What needs to be done: Find the word "einsum" in the data below and copy each line that holds it.
-- The data follows --
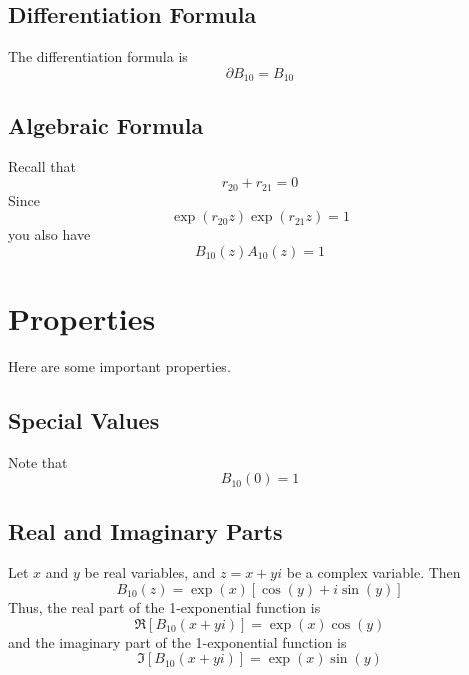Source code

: \subsection{Differentiation Formula}
The differentiation formula is
\begin{equation}
    \partial B_{10} = B_{10}
\end{equation}
\subsection{Algebraic Formula}
Recall that
\begin{equation}
    r_{20} + r_{21} = 0
\end{equation}
Since
\begin{equation}
    \exp\left(r_{20} z\right) \exp\left(r_{21} z\right) = 1
\end{equation}
you also have
\begin{equation}
    B_{10}(z) A_{10}(z) = 1
\end{equation}
\section{Properties}
Here are some important properties.
\subsection{Special Values}
Note that
\begin{equation}
    B_{10}(0) = 1
\end{equation}
\subsection{Real and Imaginary Parts}
Let $x$ and $y$ be real variables, and $z = x + y i$ be a complex variable. Then
\begin{equation}
    B_{10}(z) = \exp({x}) \left[ \cos(y) + i \sin(y) \right]
\end{equation}
Thus, the real part of the 1-exponential function is
\begin{equation}
    \Re\left[ B_{10}(x + y i) \right] = \exp({x}) \cos(y)
\end{equation}
and the imaginary part of the 1-exponential function is
\begin{equation}
    \Im\left[ B_{10}(x + y i) \right] = \exp({x}) \sin(y)
\end{equation}
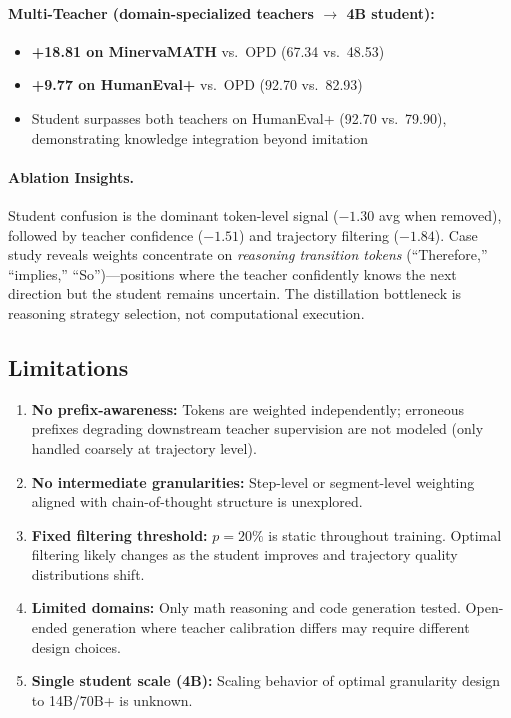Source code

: \documentclass[11pt,a4paper]{article}
\begin{document}
\paragraph{Multi-Teacher (domain-specialized teachers $\to$ 4B student):}
\begin{itemize}
\item \textbf{+18.81 on MinervaMATH} vs.\ OPD (67.34 vs.\ 48.53)
\item \textbf{+9.77 on HumanEval+} vs.\ OPD (92.70 vs.\ 82.93)
\item Student surpasses both teachers on HumanEval+ (92.70 vs.\ 79.90), demonstrating knowledge integration beyond imitation
\end{itemize}

\paragraph{Ablation Insights.}
Student confusion is the dominant token-level signal ($-1.30$ avg when removed), followed by teacher confidence ($-1.51$) and trajectory filtering ($-1.84$). Case study reveals weights concentrate on \emph{reasoning transition tokens} (``Therefore,'' ``implies,'' ``So'')---positions where the teacher confidently knows the next direction but the student remains uncertain. The distillation bottleneck is reasoning strategy selection, not computational execution.

\subsection{Limitations}

\begin{enumerate}
\item \textbf{No prefix-awareness:} Tokens are weighted independently; erroneous prefixes degrading downstream teacher supervision are not modeled (only handled coarsely at trajectory level).
\item \textbf{No intermediate granularities:} Step-level or segment-level weighting aligned with chain-of-thought structure is unexplored.
\item \textbf{Fixed filtering threshold:} $p{=}20\%$ is static throughout training. Optimal filtering likely changes as the student improves and trajectory quality distributions shift.
\item \textbf{Limited domains:} Only math reasoning and code generation tested. Open-ended generation where teacher calibration differs may require different design choices.
\item \textbf{Single student scale (4B):} Scaling behavior of optimal granularity design to 14B/70B+ is unknown.
\end{enumerate}
\end{document}
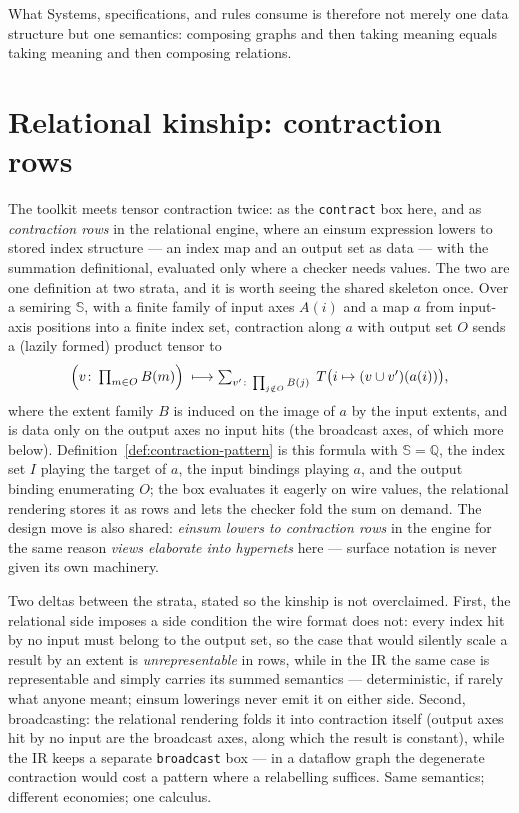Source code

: What Systems, specifications, and rules consume is therefore not
merely one data structure but one semantics: composing graphs and
then taking meaning equals taking meaning and then composing
relations.

\section{Relational kinship: contraction rows}
\label{sec:hyp-tensors}

The toolkit meets tensor contraction twice: as the \texttt{contract}
box here, and as \emph{contraction rows} in the relational engine,
where an einsum expression lowers to stored index structure --- an
index map and an output set as data --- with the summation
definitional, evaluated only where a checker needs values. The two
are one definition at two strata, and it is worth seeing the shared
skeleton once. Over a semiring $\mathbb{S}$, with a finite family of
input axes $A(i)$ and a map $a$ from input-axis positions into a
finite index set, contraction along $a$ with output set $O$ sends a
(lazily formed) product tensor to
\[
\Bigl(v \colon \textstyle\prod_{m \in O} B(m)\Bigr) \;\longmapsto
\sum_{v' \colon \prod_{j \notin O} B(j)}\;
T\bigl(i \mapsto (v \cup v')(a(i))\bigr),
\]
where the extent family $B$ is induced on the image of $a$ by the
input extents, and is data only on the output axes no input hits
(the broadcast axes, of which more below).
Definition~\ref{def:contraction-pattern} is this formula with
$\mathbb{S} = \mathbb{Q}$, the index set $I$ playing the target of
$a$, the input bindings playing $a$, and the output binding
enumerating $O$; the box evaluates it eagerly on wire values, the
relational rendering stores it as rows and lets the checker fold the
sum on demand. The design move is also shared: \emph{einsum lowers
to contraction rows} in the engine for the same reason \emph{views
elaborate into hypernets} here --- surface notation is never given
its own machinery.

Two deltas between the strata, stated so the kinship is not
overclaimed. First, the relational side imposes a side condition the
wire format does not: every index hit by no input must belong to the
output set, so the case that would silently scale a result by an
extent is \emph{unrepresentable} in rows, while in the IR the same
case is representable and simply carries its summed semantics ---
deterministic, if rarely what anyone meant; einsum lowerings never
emit it on either side. Second, broadcasting: the relational
rendering folds it into contraction itself (output axes hit by no
input are the broadcast axes, along which the result is constant),
while the IR keeps a separate \texttt{broadcast} box --- in a
dataflow graph the degenerate contraction would cost a pattern where
a relabelling suffices. Same semantics; different economies; one
calculus.

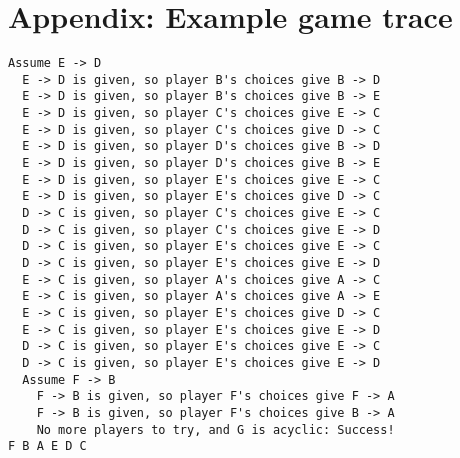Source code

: \documentclass[12pt,x11names, rgb]{article}
\begin{document}
\section{Appendix: Example game trace}
\label{app:example_output}
\begin{verbatim}
Assume E -> D
  E -> D is given, so player B's choices give B -> D
  E -> D is given, so player B's choices give B -> E
  E -> D is given, so player C's choices give E -> C
  E -> D is given, so player C's choices give D -> C
  E -> D is given, so player D's choices give B -> D
  E -> D is given, so player D's choices give B -> E
  E -> D is given, so player E's choices give E -> C
  E -> D is given, so player E's choices give D -> C
  D -> C is given, so player C's choices give E -> C
  D -> C is given, so player C's choices give E -> D
  D -> C is given, so player E's choices give E -> C
  D -> C is given, so player E's choices give E -> D
  E -> C is given, so player A's choices give A -> C
  E -> C is given, so player A's choices give A -> E
  E -> C is given, so player E's choices give D -> C
  E -> C is given, so player E's choices give E -> D
  D -> C is given, so player E's choices give E -> C
  D -> C is given, so player E's choices give E -> D
  Assume F -> B
    F -> B is given, so player F's choices give F -> A
    F -> B is given, so player F's choices give B -> A
    No more players to try, and G is acyclic: Success!
F B A E D C
\end{verbatim}
\end{document}
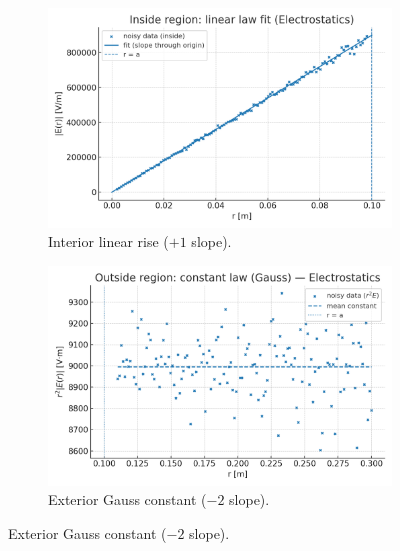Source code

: \documentclass[12pt,a4paper,oneside]{scrreprt}
\begin{document}
\begin{figure}[htbp]\centering
  \begin{subfigure}[t]{0.49\linewidth}
    \includegraphics[width=\linewidth]{fig/electrostatics_inside_fit.png}
    \caption{Interior linear rise ($+1$ slope).}
    \label{fig:em:inside}
  \end{subfigure}\hfill
  \begin{subfigure}[t]{0.49\linewidth}
    \includegraphics[width=\linewidth]{fig/electrostatics_outside_constant.png}
    \caption{Exterior Gauss constant ($-2$ slope).}
    \label{fig:em:cout}
  \end{subfigure}


\end{figure}
\end{document}
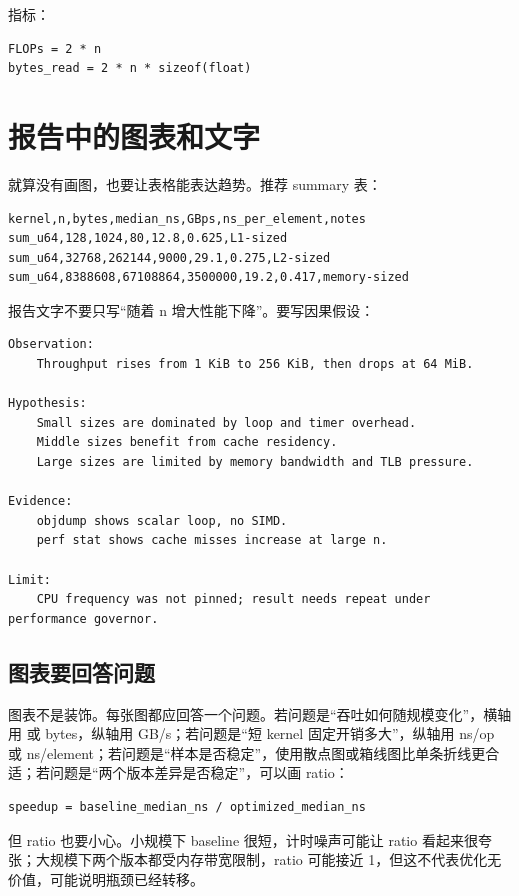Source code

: 指标：

\begin{lstlisting}
FLOPs = 2 * n
bytes_read = 2 * n * sizeof(float)
\end{lstlisting}

\section{报告中的图表和文字}

就算没有画图，也要让表格能表达趋势。推荐 summary 表：

\begin{lstlisting}
kernel,n,bytes,median_ns,GBps,ns_per_element,notes
sum_u64,128,1024,80,12.8,0.625,L1-sized
sum_u64,32768,262144,9000,29.1,0.275,L2-sized
sum_u64,8388608,67108864,3500000,19.2,0.417,memory-sized
\end{lstlisting}

报告文字不要只写“随着 n 增大性能下降”。要写因果假设：

\begin{lstlisting}
Observation:
    Throughput rises from 1 KiB to 256 KiB, then drops at 64 MiB.

Hypothesis:
    Small sizes are dominated by loop and timer overhead.
    Middle sizes benefit from cache residency.
    Large sizes are limited by memory bandwidth and TLB pressure.

Evidence:
    objdump shows scalar loop, no SIMD.
    perf stat shows cache misses increase at large n.

Limit:
    CPU frequency was not pinned; result needs repeat under performance governor.
\end{lstlisting}

\subsection{图表要回答问题}

图表不是装饰。每张图都应回答一个问题。若问题是“吞吐如何随规模变化”，横轴用  或 bytes，纵轴用 GB/s；若问题是“短 kernel 固定开销多大”，纵轴用 ns/op 或 ns/element；若问题是“样本是否稳定”，使用散点图或箱线图比单条折线更合适；若问题是“两个版本差异是否稳定”，可以画 ratio：

\begin{lstlisting}
speedup = baseline_median_ns / optimized_median_ns
\end{lstlisting}

但 ratio 也要小心。小规模下 baseline 很短，计时噪声可能让 ratio 看起来很夸张；大规模下两个版本都受内存带宽限制，ratio 可能接近 1，但这不代表优化无价值，可能说明瓶颈已经转移。

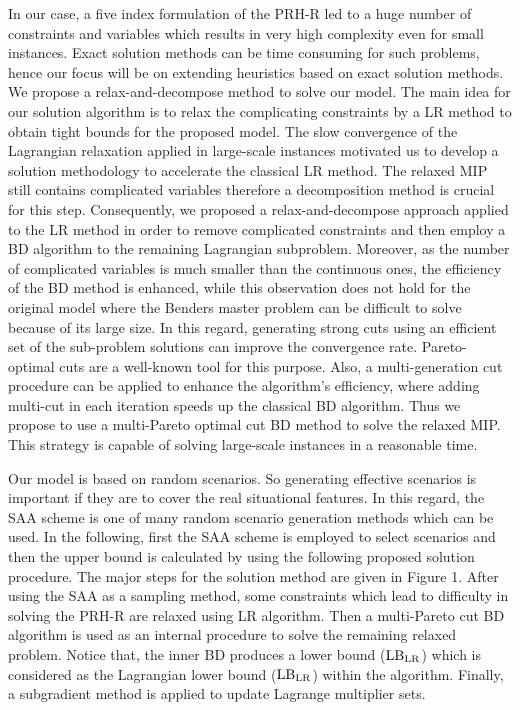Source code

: \documentclass[review]{elsarticle}
\begin{document}
In our case, a five index formulation of the PRH-R led to a huge number of constraints and variables which results in very high complexity even for small instances. Exact solution methods can be time consuming for such problems, hence our focus will be on extending heuristics based on exact solution methods. We propose a relax-and-decompose method to solve our model. The main idea for our solution algorithm is to relax the complicating constraints by a LR method to obtain tight bounds for the proposed model. The slow convergence of the Lagrangian relaxation applied in large-scale instances motivated us to develop a solution methodology to accelerate the classical LR method. The relaxed MIP still contains complicated variables therefore a decomposition method is crucial for this step. Consequently, we proposed a relax-and-decompose approach applied to the LR method in order to remove complicated constraints and then employ a BD algorithm to the remaining Lagrangian subproblem. Moreover, as the number of complicated variables is much smaller than the continuous ones, the efficiency of the BD method is enhanced, while this observation   does not hold for the original model where the Benders master problem can be difficult to solve because of its large size. In this regard, generating strong cuts using an efficient set of the sub-problem solutions can improve the convergence rate. Pareto-optimal cuts are a well-known tool for this purpose. Also, a multi-generation cut procedure can be applied to enhance the algorithm's efficiency, where adding multi-cut in each iteration speeds up the classical BD algorithm. Thus we propose to use a multi-Pareto optimal cut BD method to solve the relaxed MIP. This strategy is capable of solving large-scale instances in a reasonable time.

 Our model is based on random scenarios. So generating effective scenarios is important if they are to cover the real situational features. In this regard, the SAA scheme is one of many random scenario generation methods which can be used. In the following, first the SAA scheme is employed to select scenarios and then the upper bound is calculated by using the following proposed solution procedure. The major steps for the solution method are given in Figure 1. After using the SAA as a sampling method, some constraints which lead to difficulty in solving the PRH-R are relaxed using LR algorithm. Then a multi-Pareto cut BD algorithm is used as an internal procedure to solve the remaining relaxed problem. Notice that, the inner BD produces a lower bound (${\rm LB_{LR}}$) which is considered as the Lagrangian lower bound (${\rm LB_{LR}}$) within the algorithm. Finally, a subgradient method is applied to update Lagrange multiplier sets.
\end{document}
-- The data concluded --
Task response:
where an einsum expression lowers to stored index structure --- an
sum on demand. The design move is also shared: \emph{einsum lowers
deterministic, if rarely what anyone meant; einsum lowerings never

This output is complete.